The advent of the Industrialised and Computer Age has characterised by-products – globalisation, poverty, global warming, mental illness and neurosis, a devitalised proletariat and under-valued intelligentsia. The quest for materialism has often been at the expense of the spiritual and finer values of life. This refereed e-journal contrasts aspects of modern life, using the arts, culture and education as the lever.
Diverse themes from a wide variety of contributors and contrasting backgrounds constitute our first volume of twelve essays. Jose Buitrago, Professor of Environmental Design, Athens, Greece discusses the impact of heritage tourism on historic preservation and economic development in San Juan, Puerto Rico. Stuart Cunningham, Professor and Director of the ARC Centre of Excellence for Creative Industries and Innovation at Queensland University of Technology, Australia, presents a short insightful paper illuminating his experience in cultural and communication policy in relation to economic, legal and other specialist knowledge. Kate Ferguson, student from Curtin University of Technology, Western Australia writes of the multi-faceted experiences in the Global Studio where an architectural and urban design team of students and staff went to Zeyrek, Istanbul, Turkey with the aim to improve the lives of the people through their project.
Jaime Hernandez Garcia, from the School of Architecture and Design, University of Javeriana, Bogota, Columbia presents a paper demonstrating how community visions and cooperative efforts are more successful in shaping low income settlements in metropolitan Bogota. By contrast, Derham Groves, senior lecturer from the Faculty of Architecture, Building and Planning at The University of Melbourne, Australia discusses one of Australia’s most popular and accessible artists, Pro Hart. Global advocacy for arts education is discussed in the essay by Ashfaq Ishaq, Executive Director of the Child Art Foundation, Washington DC, USA. He writes of its efforts achieving important social objectives through the integration of arts education with science, sport and technology. Margaret Kelaher, senior lecturer from the Centre for Health Policy, Programs and Economics at the University of Melbourne has written with Naomi Berman and the partnering research team, methodological approaches evaluating Community Arts for mental health.
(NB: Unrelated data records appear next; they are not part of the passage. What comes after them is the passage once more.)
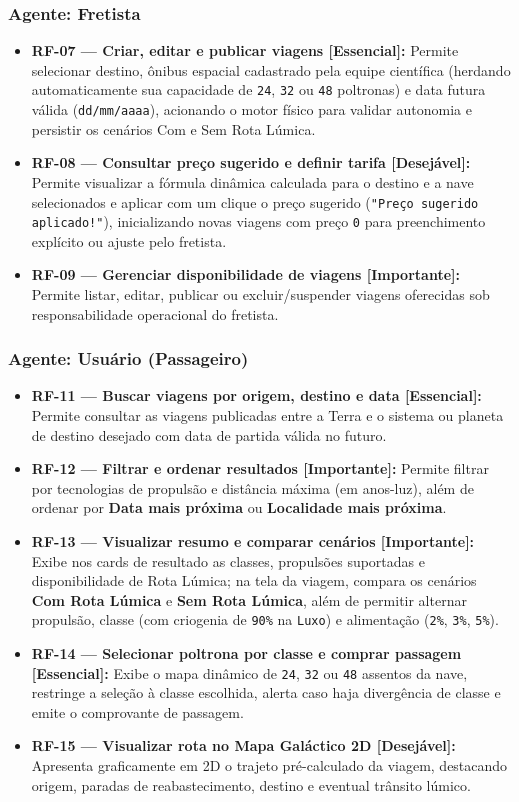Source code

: \documentclass[12pt, a4paper]{article}
\begin{document}
\subsubsection{Agente: Fretista}
\begin{itemize}
    \item \textbf{RF-07 --- Criar, editar e publicar viagens [Essencial]:} Permite selecionar destino, ônibus espacial cadastrado pela equipe científica (herdando automaticamente sua capacidade de \texttt{24}, \texttt{32} ou \texttt{48} poltronas) e data futura válida (\texttt{dd/mm/aaaa}), acionando o motor físico para validar autonomia e persistir os cenários Com e Sem Rota Lúmica.
    \item \textbf{RF-08 --- Consultar preço sugerido e definir tarifa [Desejável]:} Permite visualizar a fórmula dinâmica calculada para o destino e a nave selecionados e aplicar com um clique o preço sugerido (\texttt{"Preço sugerido aplicado!"}), inicializando novas viagens com preço \texttt{0} para preenchimento explícito ou ajuste pelo fretista.
    \item \textbf{RF-09 --- Gerenciar disponibilidade de viagens [Importante]:} Permite listar, editar, publicar ou excluir/suspender viagens oferecidas sob responsabilidade operacional do fretista.
\end{itemize}

\subsubsection{Agente: Usuário (Passageiro)}
\begin{itemize}
    \item \textbf{RF-11 --- Buscar viagens por origem, destino e data [Essencial]:} Permite consultar as viagens publicadas entre a Terra e o sistema ou planeta de destino desejado com data de partida válida no futuro.
    \item \textbf{RF-12 --- Filtrar e ordenar resultados [Importante]:} Permite filtrar por tecnologias de propulsão e distância máxima (em anos-luz), além de ordenar por \textbf{Data mais próxima} ou \textbf{Localidade mais próxima}.
    \item \textbf{RF-13 --- Visualizar resumo e comparar cenários [Importante]:} Exibe nos cards de resultado as classes, propulsões suportadas e disponibilidade de Rota Lúmica; na tela da viagem, compara os cenários \textbf{Com Rota Lúmica} e \textbf{Sem Rota Lúmica}, além de permitir alternar propulsão, classe (com criogenia de \texttt{90\%} na \texttt{Luxo}) e alimentação (\texttt{2\%}, \texttt{3\%}, \texttt{5\%}).
    \item \textbf{RF-14 --- Selecionar poltrona por classe e comprar passagem [Essencial]:} Exibe o mapa dinâmico de \texttt{24}, \texttt{32} ou \texttt{48} assentos da nave, restringe a seleção à classe escolhida, alerta caso haja divergência de classe e emite o comprovante de passagem.
    \item \textbf{RF-15 --- Visualizar rota no Mapa Galáctico 2D [Desejável]:} Apresenta graficamente em 2D o trajeto pré-calculado da viagem, destacando origem, paradas de reabastecimento, destino e eventual trânsito lúmico.
\end{itemize}
\end{document}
John Langmore’s essay discusses the politics and negotiating factors in mobilizing support for development. He is the former Director of the United Nations Division for Social Policy and Development in New York and then Representative of the International Labour Organization to the United Nations. Elizabetta Lazzaro from the European Commission and the Economics Department, University of Padua, Italy presents her research on reforms in music education in Belgium and their impact on non-professional and professional music education. Maggie McCormick, artist and PHD candidate in the Faculty of Architecture, Building and Planning at the University of Melbourne presents cross-cultural, cross disciplinary perspectives and reflections on gender.
Jason Potts, from the ARC Centre of Excellence for Creative Industries and Innovation at QUT, Queensland Australia, explores through his paper an evolutionary approach to the economics of the arts. Globalisation and its impact on the arts and culture of the Balkans is brought to light through the reflective analysis of Boris Previsic’s essay on cultural impacts in the Balkans.
Obviously the notion of the arts and culture in tandem with areas of multi-disciplinary themes and concerns, social, architectural, urban, environmental, economic, educational, health and community or the stand-alone ‘arts for arts sake’ approach, becomes evident through these essays. This first e-journal fulfils the mission of the UNESCO Observatory, to bring people together with shared interests in the arts and encourage activities that cross disciplinary divisions, drawing on the combined expertise of national and internationally recognised researchers.
Systematising significant and diverse experiences will provide evidence for the use of the arts across a multi-disciplinary education and promote the exchange of experiences internationally. The next five issues of this e-journal will be guest edited by eminent scholars with their chosen theme under the auspice of the UNESCO Observatory. These will appear bi-annually. Scholars, artists and students are welcomed to submit essays for review by an expert team of academics.
I would most sincerely like to thank the contributing authors; the associate editor, Naomi Berman; the designer, Vrushti Mawani; the copy editor, Irene Korsten; Tony Zara the manager of web and multi-media development and the expert reviewers for their fine contributions. The e-journal has been graciously supported by the Faculty of Architecture, Building and Planning at The University of Melbourne, Australia.